Similarly, GoFundMe saw a five-fold increase in fundraisers by schools trying to raise money when an emergency federal program offering free school meals ended in 2022.

More than half of federal student loan borrowers said say they would have to choose between making loan payments when the pandemic forbearance ended and covering necessities like rent and groceries, an August survey from Credit Karma found. Food banks also report an increase in requests for assistance since student loan payments resumed.

"As people realize they have obligations and are already at or beyond their budgets, GoFundMe is often a place people will turn for support from their families and communities to meet their needs in ways they otherwise can't between their income and savings," Richardson said.

Among the student-loan related GoFundMe campaigns is a plea for help from Jevaughn Edwards, a Drexel University senior studying economics. Edwards wrote that his grandparents, the cosigners on his student loans, recently passed away.

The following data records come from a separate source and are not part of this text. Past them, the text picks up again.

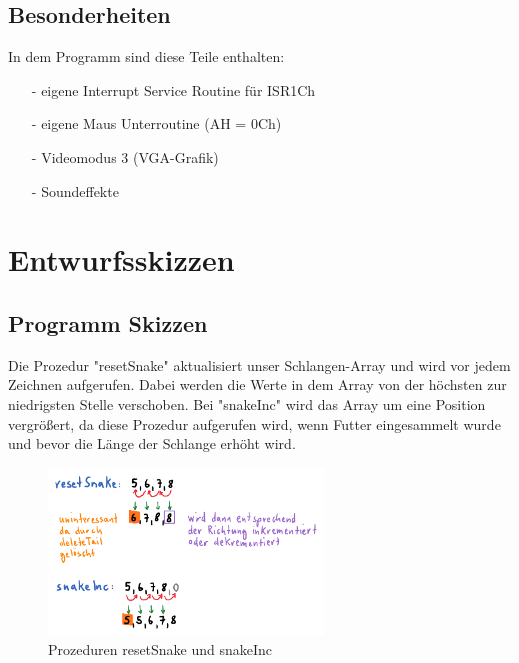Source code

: \documentclass[a4paper,10pt]{article}
\begin{document}
		\subsection{Besonderheiten}
			In dem Programm sind diese Teile enthalten:
			\begin{itemize}
				\item[-] eigene Interrupt Service Routine für ISR1Ch
				\item[-] eigene Maus Unterroutine (AH = 0Ch)
				\item[-] Videomodus 3 (VGA-Grafik)
				\item[-] Soundeffekte
			\end{itemize}
		\newpage
	\section{Entwurfsskizzen}
		
		\subsection{Programm Skizzen}
			Die Prozedur "resetSnake" \- aktualisiert unser Schlangen-Array und 
			wird vor jedem Zeichnen aufgerufen. Dabei werden die Werte in dem 
			Array von der höchsten zur niedrigsten Stelle verschoben.
			Bei "snakeInc" \- wird das Array um eine Position vergrößert, da 
			diese Prozedur aufgerufen wird, wenn Futter eingesammelt wurde und 
			bevor die Länge der Schlange erhöht wird.\\
			\begin{figure}[h]
				\centering
				\includegraphics[width=0.65\textwidth]{prog}
				\caption{Prozeduren resetSnake und snakeInc}
				\label{SnakPro}
			\end{figure}
			
\end{document}
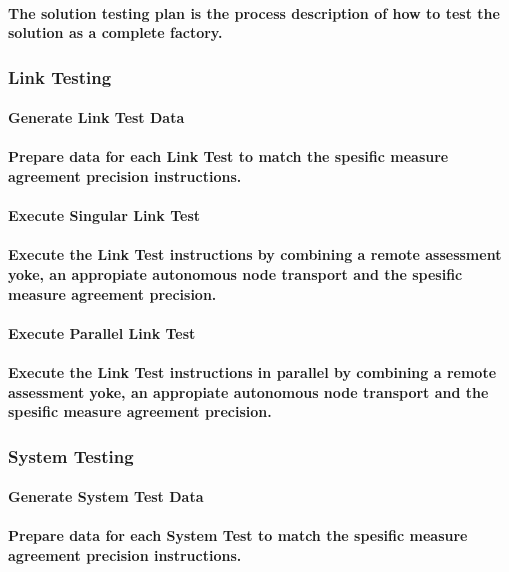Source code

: \documentclass{acm_proc_article-sp}
\begin{document}
\paragraph{The solution testing plan is the process description of how to test the solution as a complete factory.}
\subsubsection{Link Testing}
\paragraph{Generate Link Test Data}
\paragraph{Prepare data for each Link Test to match the spesific measure agreement precision instructions.}
\paragraph{Execute Singular Link Test}
\paragraph{Execute the Link Test instructions by combining a remote assessment yoke, an appropiate autonomous node transport and the spesific measure agreement precision.}
\paragraph{Execute Parallel Link Test}
\paragraph{Execute the Link Test instructions in parallel by combining a remote assessment yoke, an appropiate autonomous node transport and the spesific measure agreement precision.}
\subsubsection{System Testing}
\paragraph{Generate System Test Data}
\paragraph{Prepare data for each System Test to match the spesific measure agreement precision instructions.}
\end{document}
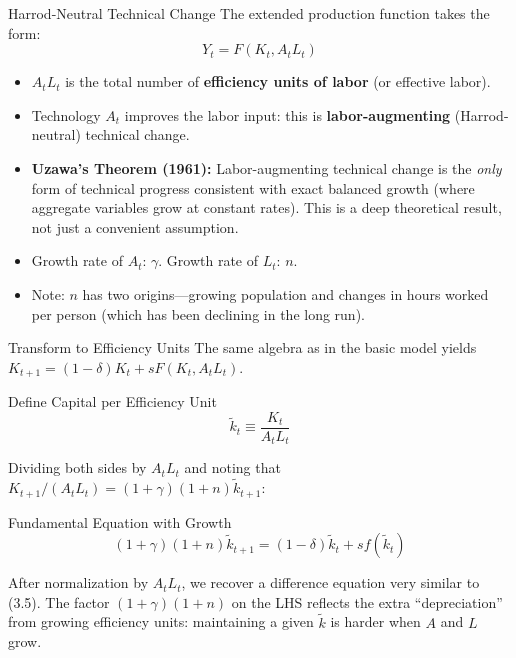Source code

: \documentclass[aspectratio=169,10pt]{beamer}
\newcommand{\apxbutton}[1]{\hfill\hyperlink{#1}{\beamerbutton{Appendix}}}
\begin{document}
\begin{frame}{Harrod-Neutral Technical Change}
The extended production function takes the form:
\[
Y_t = F(K_t, A_t L_t)
\]
\begin{itemize}
  \item $A_t L_t$ is the total number of \textbf{efficiency units of labor} (or effective labor).
  \item Technology $A_t$ improves the labor input: this is \textbf{labor-augmenting} (Harrod-neutral) technical change.
  \item \textbf{Uzawa's Theorem (1961):} Labor-augmenting technical change is the \emph{only} form of technical progress consistent with exact balanced growth (where aggregate variables grow at constant rates). This is a deep theoretical result, not just a convenient assumption.
  \item Growth rate of $A_t$: $\gamma$. Growth rate of $L_t$: $n$.
  \item Note: $n$ has two origins---growing population and changes in hours worked per person (which has been declining in the long run).
\end{itemize}
\end{frame}

\begin{frame}{Transform to Efficiency Units}
\hypertarget{m-a7}{}
The same algebra as in the basic model yields $K_{t+1} = (1-\delta)K_t + sF(K_t, A_tL_t)$.

\begin{block}{Define Capital per Efficiency Unit}
\[
\tilde{k}_t \equiv \frac{K_t}{A_t L_t}
\]
\end{block}
Dividing both sides by $A_tL_t$ and noting that $K_{t+1}/(A_tL_t) = (1+\gamma)(1+n)\tilde{k}_{t+1}$:
\begin{block}{Fundamental Equation with Growth}
\[
(1+\gamma)(1+n)\tilde{k}_{t+1}=(1-\delta)\tilde{k}_t + s f(\tilde{k}_t) \tag{3.7}
\]
\end{block}
After normalization by $A_tL_t$, we recover a difference equation very similar to (3.5). The factor $(1+\gamma)(1+n)$ on the LHS reflects the extra ``depreciation'' from growing efficiency units: maintaining a given $\tilde{k}$ is harder when $A$ and $L$ grow.
\apxbutton{a7}
\end{frame}
\end{document}
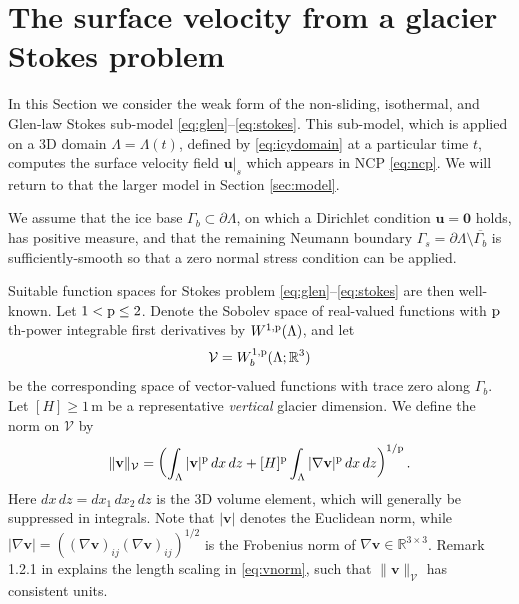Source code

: \documentclass[hidelinks,onefignum,onetabnum,final]{siamart220329}  %
\newcommand{\RR}{\mathbb{R}}
\newcommand{\grad}{\nabla}
\newcommand{\bu}{\mathbf{u}}
\newcommand{\bv}{\mathbf{v}}
\newcommand{\bzero}{\bm{0}}
\newcommand{\cV}{\mathcal{V}}
\newcommand{\pp}{{\text{\textnormal{p}}}}
\begin{document}
\section{The surface velocity from a glacier Stokes problem} \label{sec:stokes}

In this Section we consider the weak form of the non-sliding, isothermal, and Glen-law Stokes sub-model \eqref{eq:glen}--\eqref{eq:stokes}.  This sub-model, which is applied on a 3D domain $\Lambda = \Lambda(t)$, defined by \eqref{eq:icydomain} at a particular time $t$, computes the surface velocity field $\bu|_s$ which appears in NCP \eqref{eq:ncp}.  We will return to that the larger model in Section \ref{sec:model}.

We assume that the ice base $\Gamma_b\subset\partial \Lambda$, on which a Dirichlet condition $\bu=\bzero$ holds, has positive measure, and that the remaining Neumann boundary $\Gamma_s = \partial \Lambda \setminus \overline{\Gamma_b}$ is sufficiently-smooth so that a zero normal stress condition can be applied.

Suitable function spaces for Stokes problem \eqref{eq:glen}--\eqref{eq:stokes} are then well-known.  Let $1 < \pp \le 2$.  Denote the Sobolev space \cite{Evans2010} of real-valued functions with $\pp$th-power integrable first derivatives by $W^{1,\pp}(\Lambda)$, and let
\begin{equation}
\cV = W_b^{1,\pp}(\Lambda; \RR^3) \label{eq:defineV}
\end{equation}
be the corresponding space of vector-valued functions with trace zero along $\Gamma_b$.  Let $[H]\ge 1\,\text{m}$ be a representative \emph{vertical} glacier dimension.  We define the norm on $\cV$ by
\begin{equation}
\|\bv\|_{\cV} = \left(\int_\Lambda |\bv|^\pp\,dx\,dz + [H]^\pp \int_\Lambda |\grad\bv|^\pp\,dx\,dz\right)^{1/\pp}. \label{eq:vnorm}
\end{equation}
Here $dx\,dz = dx_1\,dx_2\,dz$ is the 3D volume element, which will generally be suppressed in integrals.  Note that $|\bv|$ denotes the Euclidean norm, while $|\grad\bv|=\left((\grad\bv)_{ij} (\grad\bv)_{ij}\right)^{1/2}$ is the Frobenius norm of $\grad\bv\in\RR^{3\times 3}$.  Remark 1.2.1 in \cite{BoffiBrezziFortin2013} explains the length scaling in \eqref{eq:vnorm}, such that $\|\bv\|_{\cV}$ has consistent units.
\end{document}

"As I embark on the last year of my studies, I am seeking any sort of support, aid, etc. that may be available to me. I am currently unregistered for the upcoming quarter due to a financial hold on my account amidst my situations," Edwards said, adding that he has "no other resources to tap into."

Edwards told CBS MoneyWatch that he has turned to GoFundMe as a "last, last, last resort" to afford his final year of college, so that he can earn his degree and hopefully land a high-paying job that would allow him to pay off his outstanding student loan balance.  

"Honestly if I wasn't extremely desperate, I wouldn't have placed a GoFundMe on the internet. Asking for help publicly is icky for me," Edwards said. 

He's received job offers from several companies but they hinge on his obtaining a degree first, he said. 

Edwards is trying to raise $40,000, which reflects what he would owe were he to recommence his studies. To date more than 50 people have donated a total of just over $3,000. 

"A lot of people I don't know have donated. I have a really good LinkedIn profile so I received donations from people I don't even know on there," he said. 

Another college student, Michael Paddleford, started a campaign two weeks ago to pay off his remaining tuition balance in order to receive a bachelor's degree in criminal justice and human services.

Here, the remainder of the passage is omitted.